In case you haven't heard, Donald Trump has been soundtracking his rallies and appearances with some iconic gay tracks. We aren't just talking buzzy pop tracks that the gays have adopted, no we mean Village People gay. Like gay-gay.
On Monday, when Trump was in India he attended a rally of apparently 130,000 people in Sardar Patel Stadium. And for his entrance music, the Deplorable-in-Chief walked out to the 1978 track "Macho Man." Yeah, like gay-gay! It was understandably a disorienting experience for many, given how closely associated the track is with the LGBTQ+ community, and importantly, how Trump and his administration have actively worked against this very community.

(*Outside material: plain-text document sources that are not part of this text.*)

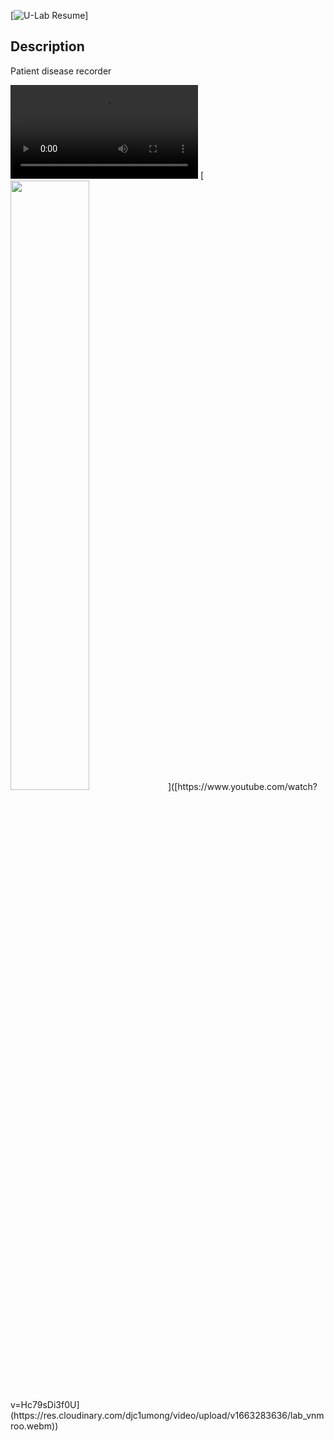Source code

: [![U-Lab Resume](https://res.cloudinary.com/djc1umong/image/upload/v1680315359/lab_login_lqkseu.png)]

## Description
Patient disease recorder

<video src="" controls="controls" style="max-width: 730px;">
</video>
[<img src="https://i.ytimg.com/vi/Hc79sDi3f0U/maxresdefault.jpg" width="50%">]([https://www.youtube.com/watch?v=Hc79sDi3f0U](https://res.cloudinary.com/djc1umong/video/upload/v1663283636/lab_vnmroo.webm))
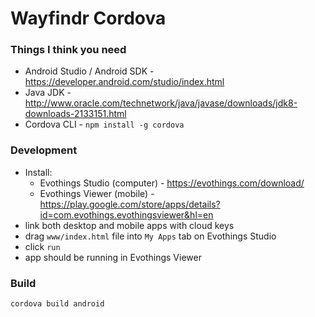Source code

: # Wayfindr Cordova

### Things I think you need
- Android Studio / Android SDK - https://developer.android.com/studio/index.html
- Java JDK - http://www.oracle.com/technetwork/java/javase/downloads/jdk8-downloads-2133151.html
- Cordova CLI - `npm install -g cordova`

### Development
- Install:
  - Evothings Studio (computer) - https://evothings.com/download/
  - Evothings Viewer (mobile) - https://play.google.com/store/apps/details?id=com.evothings.evothingsviewer&hl=en
- link both desktop and mobile apps with cloud keys
- drag `www/index.html` file into `My Apps` tab on Evothings Studio
- click `run`
- app should be running in Evothings Viewer

### Build
`cordova build android`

Some fans took it upon themselves to contact the band in hopes that they would bar Trump from using the song. If they did they would join the likes of Queen, Adele and Aerosmith. Rihanna notably issued a cease and desist after finding out on Twitter that Trump was using her song "Don't Stop the Music."
"Currently, Rihanna's 'Don't Stop the Music' is blaring in Chattanooga as aides toss free Trump T-shirts into the crowd, like a ball game," a Washington Post reporter tweeted. "Everyone's loving it."

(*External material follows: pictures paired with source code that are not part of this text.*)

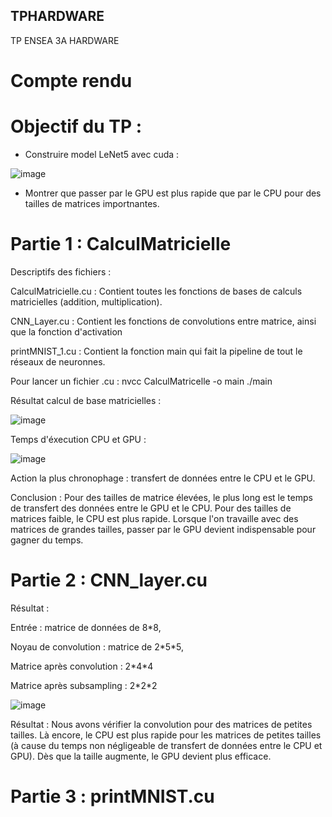 ## TPHARDWARE
TP ENSEA 3A HARDWARE

# Compte rendu 

# Objectif du TP :

 - Construire model LeNet5 avec cuda : 

![image](https://github.com/PriscaCarnot/TPHARDWARE/assets/120046244/8082df58-c952-4aa8-a936-bfeb7f892d80)

- Montrer que passer par le GPU est plus rapide que par le CPU pour des tailles de matrices importnantes.

# Partie 1 : CalculMatricielle 

Descriptifs des fichiers :  

CalculMatricielle.cu : Contient toutes les fonctions de bases de calculs matricielles (addition, multiplication).

CNN_Layer.cu : Contient les fonctions de convolutions entre matrice, ainsi que la fonction d'activation

printMNIST_1.cu : Contient la fonction main qui fait la pipeline de tout le réseaux de neuronnes. 

Pour lancer un fichier .cu : 
nvcc CalculMatricelle -o main
./main 

Résultat calcul de base matricielles : 


![image](https://github.com/PriscaCarnot/TPHARDWARE/assets/118208053/f701d992-dc4f-4f12-9d4f-70efc47a8273)

Temps d'éxecution CPU et GPU : 

![image](https://github.com/PriscaCarnot/TPHARDWARE/assets/118208053/20b85af1-86aa-4515-a99d-a1feed5d32d8)

Action la plus chronophage : transfert de données entre le CPU et le GPU.

Conclusion : Pour des tailles de matrice élevées, le plus long est le temps de transfert des données entre le GPU et le CPU. Pour des tailles de matrices faible, le CPU est plus rapide. Lorsque l'on travaille avec des matrices de grandes tailles, passer par le GPU devient indispensable pour gagner du temps. 


# Partie 2 : CNN_layer.cu

Résultat :

Entrée : matrice de données de 8\*8, 

Noyau de convolution : matrice de 2\*5\*5, 

Matrice après convolution :  2\*4\*4 

Matrice après subsampling : 2\*2\*2

![image](https://github.com/PriscaCarnot/TPHARDWARE/assets/118208053/46d8f261-fab7-4b38-8843-a3449b6636e6)

Résultat : Nous avons vérifier la convolution pour des matrices de petites tailles. 
Là encore, le CPU est plus rapide pour les matrices de petites tailles (à cause du temps non négligeable de transfert de données entre le CPU et GPU). Dès que la taille augmente, le GPU devient plus efficace. 

# Partie 3 : printMNIST.cu


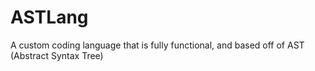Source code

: # ASTLang
A custom coding language that is fully functional, and based off of AST (Abstract Syntax Tree)
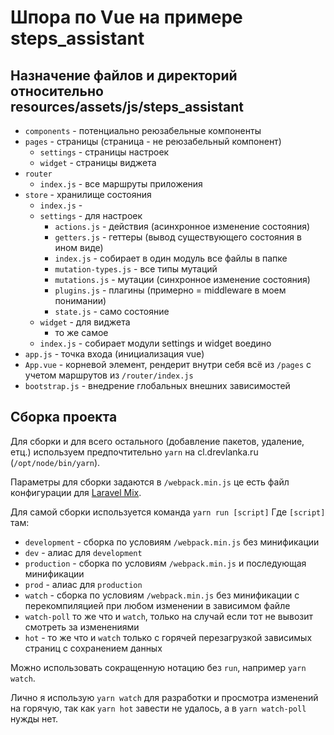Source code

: # Шпора по Vue на примере steps_assistant

## Назначение файлов и директорий относительно resources/assets/js/steps_assistant

- `components` - потенциально реюзабельные компоненты
- `pages` - страницы (страница - не реюзабельный компонент)
  - `settings` - страницы настроек
  - `widget` - страницы виджета
- `router`
  - `index.js` - все маршруты приложения
- `store` - хранилище состояния
  - `index.js` - 
  - `settings` - для настроек
    - `actions.js` - действия (асинхронное изменение состояния)
    - `getters.js` - геттеры (вывод существующего состояния в ином виде)
    - `index.js` - собирает в один модуль все файлы в папке
    - `mutation-types.js` - все типы мутаций
    - `mutations.js` - мутации (синхронное изменение состояния)
    - `plugins.js` - плагины (примерно = middleware в моем понимании)
    - `state.js` - само состояние
  - `widget` - для виджета
    - то же самое 
  - `index.js` - собирает модули settings и widget воедино
- `app.js` - точка входа (инициализация vue)
- `App.vue` - корневой элемент, рендерит внутри себя всё из `/pages` с учетом маршрутов из `/router/index.js`
- `bootstrap.js` - внедрение глобальных внешних зависимостей

## Сборка проекта
Для сборки и для всего остального (добавление пакетов, удаление, етц.) используем предпочтительно `yarn` на cl.drevlanka.ru (`/opt/node/bin/yarn`).

Параметры для сборки задаются в `/webpack.min.js` це есть файл конфигурации для [Laravel Mix](https://laravel.com/docs/5.4/mix).

Для самой сборки используется команда `yarn run [script]`
Где `[script]` там:

-  `development` - сборка по условиям `/webpack.min.js` без минификации
-  `dev` - алиас для `development`
-  `production` - сборка по условиям `/webpack.min.js` и последующая минификации
-  `prod` - алиас для `production`
-  `watch` - сборка по условиям `/webpack.min.js` без минификации с перекомпиляцией при любом изменении в зависимом файле
-  `watch-poll` то же что и `watch`, только на случай если тот не вывозит смотреть за изменениями
-  `hot` - то же что и `watch` только с горячей перезагрузкой зависимых страниц с сохранением данных

Можно использовать сокращенную нотацию без `run`, например `yarn watch`.

Лично я использую `yarn watch` для разработки и просмотра изменений на горячую, так как `yarn hot` завести не удалось, а в `yarn watch-poll` нужды нет.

Rihanna saw the tweet and responded to it. "Not for much longer," she wrote. ""Me nor my people would ever be at or around one of those tragic rallies, so thanks for the heads up Philip!"
Well now, The Village People have made their decision.

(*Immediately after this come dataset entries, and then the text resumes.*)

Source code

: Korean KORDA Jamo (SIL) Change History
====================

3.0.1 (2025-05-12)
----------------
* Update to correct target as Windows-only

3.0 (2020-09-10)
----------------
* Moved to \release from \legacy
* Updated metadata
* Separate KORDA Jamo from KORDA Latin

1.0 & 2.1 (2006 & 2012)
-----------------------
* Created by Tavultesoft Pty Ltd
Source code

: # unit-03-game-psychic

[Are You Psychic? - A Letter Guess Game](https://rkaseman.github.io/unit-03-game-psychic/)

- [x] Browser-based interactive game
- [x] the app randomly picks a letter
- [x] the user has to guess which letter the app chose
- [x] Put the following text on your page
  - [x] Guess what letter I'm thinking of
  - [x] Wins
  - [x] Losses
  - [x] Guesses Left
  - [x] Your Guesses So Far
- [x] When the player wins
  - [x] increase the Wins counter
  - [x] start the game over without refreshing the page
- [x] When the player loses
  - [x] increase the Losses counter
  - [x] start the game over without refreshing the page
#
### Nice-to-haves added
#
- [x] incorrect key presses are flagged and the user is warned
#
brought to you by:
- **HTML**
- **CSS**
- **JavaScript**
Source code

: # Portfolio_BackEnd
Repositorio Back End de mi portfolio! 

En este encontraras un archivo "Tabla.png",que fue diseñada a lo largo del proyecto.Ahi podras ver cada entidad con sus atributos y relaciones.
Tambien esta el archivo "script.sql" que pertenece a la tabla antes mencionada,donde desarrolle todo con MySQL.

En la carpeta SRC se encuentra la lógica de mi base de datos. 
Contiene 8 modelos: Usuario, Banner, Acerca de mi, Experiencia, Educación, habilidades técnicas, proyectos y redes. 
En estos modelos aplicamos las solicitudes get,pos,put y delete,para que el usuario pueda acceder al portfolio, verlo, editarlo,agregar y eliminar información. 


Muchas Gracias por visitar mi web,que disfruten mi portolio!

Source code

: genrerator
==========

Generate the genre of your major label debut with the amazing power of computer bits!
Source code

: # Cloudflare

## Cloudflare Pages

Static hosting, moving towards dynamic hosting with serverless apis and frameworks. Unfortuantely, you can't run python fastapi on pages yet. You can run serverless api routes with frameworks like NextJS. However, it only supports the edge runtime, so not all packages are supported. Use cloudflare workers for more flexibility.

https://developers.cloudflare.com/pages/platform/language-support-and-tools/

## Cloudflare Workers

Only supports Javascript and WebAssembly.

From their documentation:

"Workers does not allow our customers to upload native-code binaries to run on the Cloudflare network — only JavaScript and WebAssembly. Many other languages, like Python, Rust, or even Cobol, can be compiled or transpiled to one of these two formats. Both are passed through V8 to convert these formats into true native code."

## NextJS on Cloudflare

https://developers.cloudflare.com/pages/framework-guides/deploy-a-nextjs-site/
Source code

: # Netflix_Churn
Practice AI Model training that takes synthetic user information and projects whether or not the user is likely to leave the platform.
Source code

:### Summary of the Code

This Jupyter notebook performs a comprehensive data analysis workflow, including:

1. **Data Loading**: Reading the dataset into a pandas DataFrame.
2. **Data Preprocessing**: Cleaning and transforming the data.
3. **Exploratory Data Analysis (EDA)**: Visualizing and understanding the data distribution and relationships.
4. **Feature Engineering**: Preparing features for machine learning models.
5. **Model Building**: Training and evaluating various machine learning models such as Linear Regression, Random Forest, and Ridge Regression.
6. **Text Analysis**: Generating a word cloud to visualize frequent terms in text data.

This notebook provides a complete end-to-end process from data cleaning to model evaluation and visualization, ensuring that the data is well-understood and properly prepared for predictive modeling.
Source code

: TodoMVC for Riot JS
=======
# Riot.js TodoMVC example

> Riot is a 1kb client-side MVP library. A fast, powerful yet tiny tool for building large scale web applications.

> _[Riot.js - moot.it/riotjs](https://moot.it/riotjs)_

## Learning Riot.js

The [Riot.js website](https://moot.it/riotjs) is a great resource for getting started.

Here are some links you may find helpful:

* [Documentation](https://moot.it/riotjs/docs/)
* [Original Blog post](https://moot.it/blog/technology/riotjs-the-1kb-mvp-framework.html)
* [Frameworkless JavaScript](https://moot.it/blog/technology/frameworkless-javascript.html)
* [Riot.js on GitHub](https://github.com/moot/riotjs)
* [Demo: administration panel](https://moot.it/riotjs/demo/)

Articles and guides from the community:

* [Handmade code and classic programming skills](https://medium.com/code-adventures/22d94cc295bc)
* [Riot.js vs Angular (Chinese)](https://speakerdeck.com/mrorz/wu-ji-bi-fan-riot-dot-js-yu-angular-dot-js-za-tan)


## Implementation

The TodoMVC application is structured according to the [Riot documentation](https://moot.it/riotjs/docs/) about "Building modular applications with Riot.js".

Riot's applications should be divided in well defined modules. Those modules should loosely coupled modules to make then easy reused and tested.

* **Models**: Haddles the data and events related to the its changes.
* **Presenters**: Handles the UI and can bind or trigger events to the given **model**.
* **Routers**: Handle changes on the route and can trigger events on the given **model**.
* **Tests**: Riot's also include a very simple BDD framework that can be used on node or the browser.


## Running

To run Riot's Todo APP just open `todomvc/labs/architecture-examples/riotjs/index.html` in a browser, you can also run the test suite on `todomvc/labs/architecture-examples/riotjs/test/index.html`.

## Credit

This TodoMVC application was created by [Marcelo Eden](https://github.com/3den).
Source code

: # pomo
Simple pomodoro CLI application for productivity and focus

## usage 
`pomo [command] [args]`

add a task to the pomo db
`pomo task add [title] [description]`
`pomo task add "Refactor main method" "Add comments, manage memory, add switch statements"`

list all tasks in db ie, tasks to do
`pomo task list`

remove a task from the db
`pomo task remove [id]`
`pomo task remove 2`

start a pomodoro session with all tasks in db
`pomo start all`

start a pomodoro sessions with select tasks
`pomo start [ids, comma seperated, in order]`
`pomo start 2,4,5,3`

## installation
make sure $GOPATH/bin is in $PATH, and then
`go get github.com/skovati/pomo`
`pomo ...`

"We have received numerous requests demanding that we prevent or ban President Donald Trump's use of our songs, particularly 'Y.M.C.A.' and 'Macho Man,'" they wrote to Facebook. "Since our music is not being used for a specific endorsement, the president's use is 'perfect[ly]' legal.
"He has remained respectful in his use of our songs and has not crossed the line," they continued. "If he or any other candidate were to use any of our songs in a manner that would suggest our endorsement, or in a promotional advertisement, that would cross the line." Well that's disappointing.
"Our music is all-inclusive and certainly everyone is entitled to do the Y.M.C.A. dance, regardless of their political affiliation," they wrote. "Having said that, we certainly don't endorse his use as we'd prefer our music be kept out of politics."